Hello,
I am currently working on a use case which has complex ingested data with nested json. The data I am trying to capture is non compliant. I am looking for guidance on how to categorize the nested json objects into fields within the array. Here is the redacted information I currently have, thank you!
Search I am using:
index=fsctcenter sourcetype=fsctcenter_json
| regex "Non Compliant[^\:]+\:\"\d+\"\,\"status\":\"Match"
| rex field=_raw "policy_name\":\"(?<policy_name>[a-zA-z1-9\.\s+]+Non\sCompliant[^\"]+)"
| rex field=_raw "rule_name\":\"(?<rule_name>[a-zA-z1-9\.\s+]+Non\sCompliant[^\"]+)"
Raw:
{"ctupdate":"policyinfo","ip":"X.X.X.X","policies":[{"rule_name":"XXXX","policy_name":"XXXX","since":"XXXX","status":"XXXX"},{"rule_name":"XXXX","policy_name":"XXXX","since":"XXXX","status":"XXXX"},{"rule_name":"XXXX","policy_name":"XXXX","since":"XXXX","status":"XXXX"},{"rule_name":"XXXX","policy_name":"XXXX","since":"XXXX","status":"XXXX"},...etc
List:
policies: [ [-]
{ [-]
policy_name: XXXX
rule_name: XXXX
since: XXXX
status: XXXX
}
{ [-]
policy_name: XXXX
rule_name: XXXX
since: XXXX
status: XXXX
}
Etc...
Currently Splunk ES is not itemizing the fields correctly for the nested json above. Any help or guidance would be greatly appreciated, thanks!

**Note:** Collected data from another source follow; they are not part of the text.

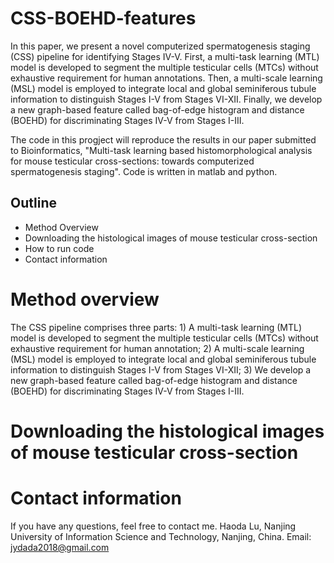 # CSS-BOEHD-features
In this paper, we present a novel computerized spermatogenesis staging (CSS) pipeline for identifying Stages IV-V. First, a multi-task learning (MTL) model is developed to segment the multiple testicular cells (MTCs) without exhaustive requirement for human annotations. Then, a multi-scale learning (MSL) model is employed to integrate local and global seminiferous tubule information to distinguish Stages I-V from Stages VI-XII. Finally, we develop a new graph-based feature called bag-of-edge histogram and distance (BOEHD) for discriminating Stages IV-V from Stages I-III.

The code in this progject will reproduce the results in our paper submitted to Bioinformatics, "Multi-task learning based histomorphological analysis for mouse testicular cross-sections: towards computerized spermatogenesis staging". Code is written in matlab and python.

## Outline

* Method Overview
* Downloading the histological images of mouse testicular cross-section
* How to run code
* Contact information

# Method overview
The CSS pipeline comprises three parts: 1) A multi-task learning (MTL) model is developed to segment the multiple testicular cells (MTCs) without exhaustive requirement for human annotation; 2) A multi-scale learning (MSL) model is employed to integrate local and global seminiferous tubule information to distinguish Stages I-V from Stages VI-XII; 3) We develop a new graph-based feature called bag-of-edge histogram and distance (BOEHD) for discriminating Stages IV-V from Stages I-III.
# Downloading the histological images of mouse testicular cross-section

# Contact information
If you have any questions, feel free to contact me.
Haoda Lu, Nanjing University of Information Science and Technology, Nanjing, China. Email: jydada2018@gmail.com
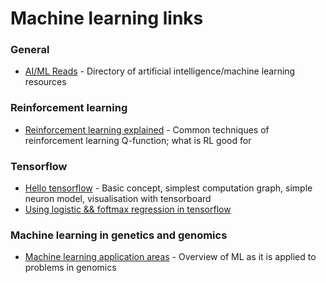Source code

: # Machine learning links 

### General

* [AI/ML Reads](http://aireads.top) - Directory of artificial intelligence/machine learning resources

### Reinforcement learning 

* [Reinforcement learning explained](https://www.oreilly.com/ideas/reinforcement-learning-explained) - Common techniques of reinforcement learning
Q-function; what is RL good for

### Tensorflow

* [Hello tensorflow](https://www.oreilly.com/learning/hello-tensorflow) - Basic concept, simplest computation graph, simple neuron model, visualisation with tensorboard
* [Using logistic && foftmax regression in tensorflow](https://blog.altoros.com/using-logistic-and-softmax-regression-in-tensorflow.html)

### Machine learning in genetics and genomics

* [Machine learning application areas](https://www.ncbi.nlm.nih.gov/pmc/articles/PMC5204302/) - Overview of ML as it is applied to problems in genomics

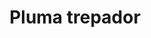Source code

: ---
title: Pluma trepador
date: 
draft: false

# descripcion
description : Argo colgante de plata

materials: Plata 925

color: Plateado

dimensions: 3cm

code: 01-01-0318

type: "Aros"

categories: []

price: $1.590,00

price_eftvo: $1.350,00

# Images
# first image will be shown in the product page
images:
  # - image: "images/path_to_image"
  # La ubicacion de las imagenes es imagenes/Aros/Aros.Colgantes/01-01-0318-pluma-trepador
  - image: "./images/aros/colgantes/01-01-0318-pluma-trepador_a.JPG"
  - image: "./images/aros/colgantes/01-01-0318-pluma-trepador_b.JPG"
---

First of all, it is rarely good to use regex to handle structured data like JSON. Splunk has far more powerful tools. Second, you really want to illustrate fake/anonymized data in a way that can exemplify your desired outcome. Third, it is always good to illustrate your desired outcome.

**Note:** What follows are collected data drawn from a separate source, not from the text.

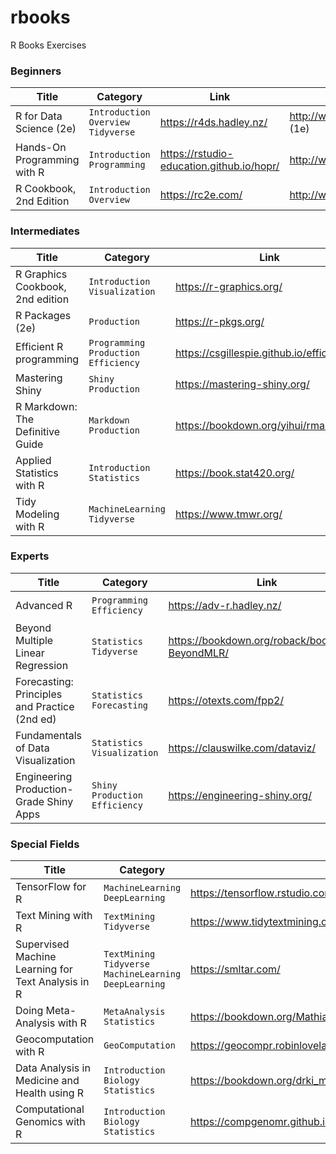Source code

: # rbooks
R Books Exercises

### Beginners
|Title|Category|Link|Korean|
|---|---|---|---|
|R for Data Science (2e)|`Introduction` `Overview` `Tidyverse`|https://r4ds.hadley.nz/|http://www.yes24.com/Product/Goods/67856488 (1e)|
|Hands-On Programming with R|`Introduction` `Programming`|https://rstudio-education.github.io/hopr/|http://www.yes24.com/Product/Goods/29289813|
|R Cookbook, 2nd Edition|`Introduction` `Overview`|https://rc2e.com/|http://www.yes24.com/Product/Goods/101482119|

### Intermediates
|Title|Category|Link|Korean|
|---|---|---|---|
|R Graphics Cookbook, 2nd edition|`Introduction` `Visualization`|https://r-graphics.org/|http://www.yes24.com/Product/Goods/11024010|
|R Packages (2e)|`Production`|https://r-pkgs.org/|http://www.yes24.com/Product/Goods/73429473 (1e)|
|Efficient R programming|`Programming` `Production` `Efficiency`|https://csgillespie.github.io/efficientR/|http://www.yes24.com/Product/Goods/61358257|
|Mastering Shiny|`Shiny` `Production`|https://mastering-shiny.org/|http://www.yes24.com/Product/Goods/116598818|
|R Markdown: The Definitive Guide|`Markdown` `Production`|https://bookdown.org/yihui/rmarkdown/||
|Applied Statistics with R|`Introduction` `Statistics`|https://book.stat420.org/||
|Tidy Modeling with R|`MachineLearning` `Tidyverse`|https://www.tmwr.org/||

### Experts
|Title|Category|Link|Korean|
|---|---|---|---|
|Advanced R|`Programming` `Efficiency`|https://adv-r.hadley.nz/|http://www.yes24.com/Product/Goods/60530267 (1e)|
|Beyond Multiple Linear Regression|`Statistics` `Tidyverse`|https://bookdown.org/roback/bookdown-BeyondMLR/||
|Forecasting: Principles and Practice (2nd ed)|`Statistics` `Forecasting`|https://otexts.com/fpp2/|https://otexts.com/fppkr/ (free)|
|Fundamentals of Data Visualization|`Statistics` `Visualization`|https://clauswilke.com/dataviz/|http://www.yes24.com/Product/Goods/87631760|
|Engineering Production-Grade Shiny Apps|`Shiny` `Production` `Efficiency`|https://engineering-shiny.org/||

### Special Fields
|Title|Category|Link|Korean|
|---|---|---|---|
|TensorFlow for R|`MachineLearning` `DeepLearning`|https://tensorflow.rstudio.com/||
|Text Mining with R|`TextMining` `Tidyverse`|https://www.tidytextmining.com/|http://www.yes24.com/Product/Goods/73782813|
|Supervised Machine Learning for Text Analysis in R|`TextMining` `Tidyverse` `MachineLearning` `DeepLearning`|https://smltar.com/||
|Doing Meta-Analysis with R|`MetaAnalysis` `Statistics`|https://bookdown.org/MathiasHarrer/Doing_Meta_Analysis_in_R/||
|Geocomputation with R|`GeoComputation`|https://geocompr.robinlovelace.net/||
|Data Analysis in Medicine and Health using R|`Introduction` `Biology` `Statistics`|https://bookdown.org/drki_musa/dataanalysis/||
|Computational Genomics with R|`Introduction` `Biology` `Statistics`|https://compgenomr.github.io/book/||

The following illustration is based on my speculation of your requirement.
Raw data:
{"ctupdate":"policyinfo","ip":"X.X.X.X","policies":[{"rule_name":"rule1","policy_name":"policy1","since":"2022-01-01","status":"Match"},{"rule_name":"rule2","policy_name":"policy2","since":"2022-02-01","status":"Match"},{"rule_name":"rule1","policy_name":"policy1","since":"2022-03-01","status":"expired"},{"rule_name":"rule4","policy_name":"policy4","since":"2022-04-01","status":"revoked"}]}
With this, Splunk should already have these fields extracted:
ctupdate | ip | policies{}.policy_name | policies{}.rule_name | policies{}.since | policies{}.status |
policyinfo | X.X.X.X | policy1 policy2 policy3 policy4 | rule1 rule2 rule3 rule4 | 2022-01-01 2022-02-01 2022-03-01 2022-04-01 | Match Match expired revoked |
(Even if these fields are not extracted, they can be extracted with spath command.)

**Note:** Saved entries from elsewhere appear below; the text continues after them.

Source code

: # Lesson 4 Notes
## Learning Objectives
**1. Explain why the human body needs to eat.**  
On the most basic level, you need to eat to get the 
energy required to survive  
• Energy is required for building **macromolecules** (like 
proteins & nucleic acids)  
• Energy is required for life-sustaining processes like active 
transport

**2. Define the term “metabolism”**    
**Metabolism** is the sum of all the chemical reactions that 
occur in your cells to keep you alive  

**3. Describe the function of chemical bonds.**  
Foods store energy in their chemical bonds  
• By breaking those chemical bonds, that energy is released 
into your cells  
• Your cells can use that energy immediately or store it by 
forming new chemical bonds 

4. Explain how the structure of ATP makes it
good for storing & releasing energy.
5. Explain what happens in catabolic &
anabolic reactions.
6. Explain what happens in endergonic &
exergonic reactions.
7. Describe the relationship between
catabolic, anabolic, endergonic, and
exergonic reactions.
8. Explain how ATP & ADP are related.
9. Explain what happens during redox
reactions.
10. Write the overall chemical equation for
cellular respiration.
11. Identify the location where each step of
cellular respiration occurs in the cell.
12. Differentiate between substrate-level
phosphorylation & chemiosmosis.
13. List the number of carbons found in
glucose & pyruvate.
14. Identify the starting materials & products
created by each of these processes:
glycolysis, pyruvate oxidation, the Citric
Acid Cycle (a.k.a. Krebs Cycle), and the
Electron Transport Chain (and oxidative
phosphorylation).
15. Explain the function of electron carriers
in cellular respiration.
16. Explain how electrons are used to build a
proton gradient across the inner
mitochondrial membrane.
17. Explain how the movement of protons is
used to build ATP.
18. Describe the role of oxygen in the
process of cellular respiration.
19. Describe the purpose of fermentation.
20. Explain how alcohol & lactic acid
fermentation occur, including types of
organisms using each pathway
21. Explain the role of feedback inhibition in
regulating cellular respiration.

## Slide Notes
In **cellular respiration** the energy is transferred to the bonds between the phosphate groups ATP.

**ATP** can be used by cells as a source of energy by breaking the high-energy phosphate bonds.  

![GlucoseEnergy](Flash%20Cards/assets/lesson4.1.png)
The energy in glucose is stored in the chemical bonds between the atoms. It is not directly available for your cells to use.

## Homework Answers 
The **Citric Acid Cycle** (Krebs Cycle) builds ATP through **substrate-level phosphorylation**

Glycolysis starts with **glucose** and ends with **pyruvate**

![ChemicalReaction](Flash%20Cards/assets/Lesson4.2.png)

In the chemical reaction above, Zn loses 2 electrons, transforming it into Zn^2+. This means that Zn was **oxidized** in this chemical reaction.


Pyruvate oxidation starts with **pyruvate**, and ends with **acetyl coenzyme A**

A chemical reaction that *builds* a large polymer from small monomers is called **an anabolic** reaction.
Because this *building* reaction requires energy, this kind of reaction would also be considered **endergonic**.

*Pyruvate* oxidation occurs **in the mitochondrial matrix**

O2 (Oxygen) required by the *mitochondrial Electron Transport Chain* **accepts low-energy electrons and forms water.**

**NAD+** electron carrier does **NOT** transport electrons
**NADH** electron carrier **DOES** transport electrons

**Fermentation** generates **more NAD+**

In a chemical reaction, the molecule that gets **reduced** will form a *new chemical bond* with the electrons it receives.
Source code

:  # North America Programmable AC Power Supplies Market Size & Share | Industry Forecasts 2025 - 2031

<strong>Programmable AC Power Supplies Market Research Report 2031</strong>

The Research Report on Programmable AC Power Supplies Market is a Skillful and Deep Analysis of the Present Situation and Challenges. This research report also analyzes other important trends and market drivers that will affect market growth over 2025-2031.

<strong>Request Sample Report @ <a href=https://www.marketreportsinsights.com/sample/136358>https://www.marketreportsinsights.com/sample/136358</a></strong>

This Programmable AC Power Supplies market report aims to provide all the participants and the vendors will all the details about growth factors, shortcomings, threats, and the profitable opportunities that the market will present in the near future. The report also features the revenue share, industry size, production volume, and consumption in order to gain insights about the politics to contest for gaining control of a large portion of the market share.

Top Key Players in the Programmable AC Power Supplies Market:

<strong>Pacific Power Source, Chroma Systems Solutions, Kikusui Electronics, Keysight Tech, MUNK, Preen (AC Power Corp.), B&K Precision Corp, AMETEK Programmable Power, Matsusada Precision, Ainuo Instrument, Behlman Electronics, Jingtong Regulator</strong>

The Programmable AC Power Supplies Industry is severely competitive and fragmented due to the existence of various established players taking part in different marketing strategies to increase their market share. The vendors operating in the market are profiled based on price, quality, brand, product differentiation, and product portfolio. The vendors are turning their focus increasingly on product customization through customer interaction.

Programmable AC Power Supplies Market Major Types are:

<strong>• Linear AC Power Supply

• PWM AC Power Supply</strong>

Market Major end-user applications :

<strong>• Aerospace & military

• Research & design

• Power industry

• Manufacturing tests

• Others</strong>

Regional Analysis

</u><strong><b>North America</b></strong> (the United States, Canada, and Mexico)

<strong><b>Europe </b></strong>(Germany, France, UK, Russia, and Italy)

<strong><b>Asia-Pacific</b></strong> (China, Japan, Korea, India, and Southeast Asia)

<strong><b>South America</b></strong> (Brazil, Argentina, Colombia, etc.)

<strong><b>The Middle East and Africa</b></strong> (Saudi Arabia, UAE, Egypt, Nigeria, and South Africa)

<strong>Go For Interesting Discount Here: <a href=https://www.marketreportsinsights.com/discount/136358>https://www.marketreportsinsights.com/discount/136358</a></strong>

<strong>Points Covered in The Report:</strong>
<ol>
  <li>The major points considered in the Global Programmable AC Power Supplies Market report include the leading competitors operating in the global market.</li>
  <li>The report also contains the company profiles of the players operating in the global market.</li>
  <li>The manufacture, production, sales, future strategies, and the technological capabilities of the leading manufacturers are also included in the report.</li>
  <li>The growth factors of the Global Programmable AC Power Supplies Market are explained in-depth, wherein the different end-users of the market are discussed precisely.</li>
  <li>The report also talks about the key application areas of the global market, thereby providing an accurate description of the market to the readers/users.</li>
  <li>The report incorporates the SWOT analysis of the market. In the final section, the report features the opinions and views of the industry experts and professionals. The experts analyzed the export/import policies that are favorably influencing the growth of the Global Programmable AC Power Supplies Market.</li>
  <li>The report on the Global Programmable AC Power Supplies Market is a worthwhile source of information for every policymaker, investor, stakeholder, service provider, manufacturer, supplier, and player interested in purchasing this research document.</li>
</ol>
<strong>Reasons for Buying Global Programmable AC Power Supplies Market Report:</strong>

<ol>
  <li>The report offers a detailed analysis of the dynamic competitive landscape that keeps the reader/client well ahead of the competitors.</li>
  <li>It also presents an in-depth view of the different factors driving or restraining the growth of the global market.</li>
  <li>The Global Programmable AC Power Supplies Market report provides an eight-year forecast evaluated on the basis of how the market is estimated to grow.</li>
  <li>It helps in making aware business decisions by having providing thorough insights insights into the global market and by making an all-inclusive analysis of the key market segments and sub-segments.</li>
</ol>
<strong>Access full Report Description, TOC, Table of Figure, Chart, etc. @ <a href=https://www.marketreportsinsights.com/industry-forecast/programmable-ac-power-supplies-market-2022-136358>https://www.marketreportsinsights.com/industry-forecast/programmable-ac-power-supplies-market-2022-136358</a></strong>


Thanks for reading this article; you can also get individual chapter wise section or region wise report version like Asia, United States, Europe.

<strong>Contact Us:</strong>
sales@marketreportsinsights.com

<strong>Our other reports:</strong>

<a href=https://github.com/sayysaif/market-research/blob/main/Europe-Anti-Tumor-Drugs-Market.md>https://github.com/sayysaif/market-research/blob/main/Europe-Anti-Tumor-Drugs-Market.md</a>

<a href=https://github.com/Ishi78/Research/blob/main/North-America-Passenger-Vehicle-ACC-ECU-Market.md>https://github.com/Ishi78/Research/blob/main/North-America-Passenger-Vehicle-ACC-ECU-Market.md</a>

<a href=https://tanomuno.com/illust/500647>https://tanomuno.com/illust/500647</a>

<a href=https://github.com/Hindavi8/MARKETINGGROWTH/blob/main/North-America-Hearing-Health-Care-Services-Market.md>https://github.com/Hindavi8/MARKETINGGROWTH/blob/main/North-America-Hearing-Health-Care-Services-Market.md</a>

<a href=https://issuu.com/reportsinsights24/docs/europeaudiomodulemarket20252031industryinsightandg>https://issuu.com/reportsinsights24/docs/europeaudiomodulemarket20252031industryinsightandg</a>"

I further speculate that you want to access elements of policies{}. This can be achieved with spath command with path parameter:
| spath path=policies{}
This should give you an additional multivalue field policies{} like
policies{} |
{"rule_name":"rule1","policy_name":"policy1","since":"2022-01-01","status":"Match"} {"rule_name":"rule2","policy_name":"policy2","since":"2022-02-01","status":"Match"} {"rule_name":"rule3","policy_name":"policy3","since":"2022-03-01","status":"expired"} {"rule_name":"rule4","policy_name":"policy4","since":"2022-04-01","status":"revoked"} |
To operate on individual elements in the array, use mvexpand followed by another spath, i.e.,
| spath path=policies{}
| mvexpand policies{}
| spath input=policies{}
This will generate one event per value of policies{}, like this
policies{} | policy_name | rules_name | since | status |
{"rule_name":"rule1","policy_name":"policy1","since":"2022-01-01","status":"Match"} | policy1 | rule1 | 2022-01-01 | Match |
{"rule_name":"rule2","policy_name":"policy2","since":"2022-02-01","status":"Match"} | policy2 | rule2 | 2022-02-01 | Match |
{"rule_name":"rule3","policy_name":"policy3","since":"2022-03-01","status":"expired"} | policy3 | rule3 | 2022-03-01 | expired |
{"rule_name":"rule4","policy_name":"policy4","since":"2022-04-01","status":"revoked"} | policy4 | rule4 | 2022-04-01 | revoked |
Hope this helps.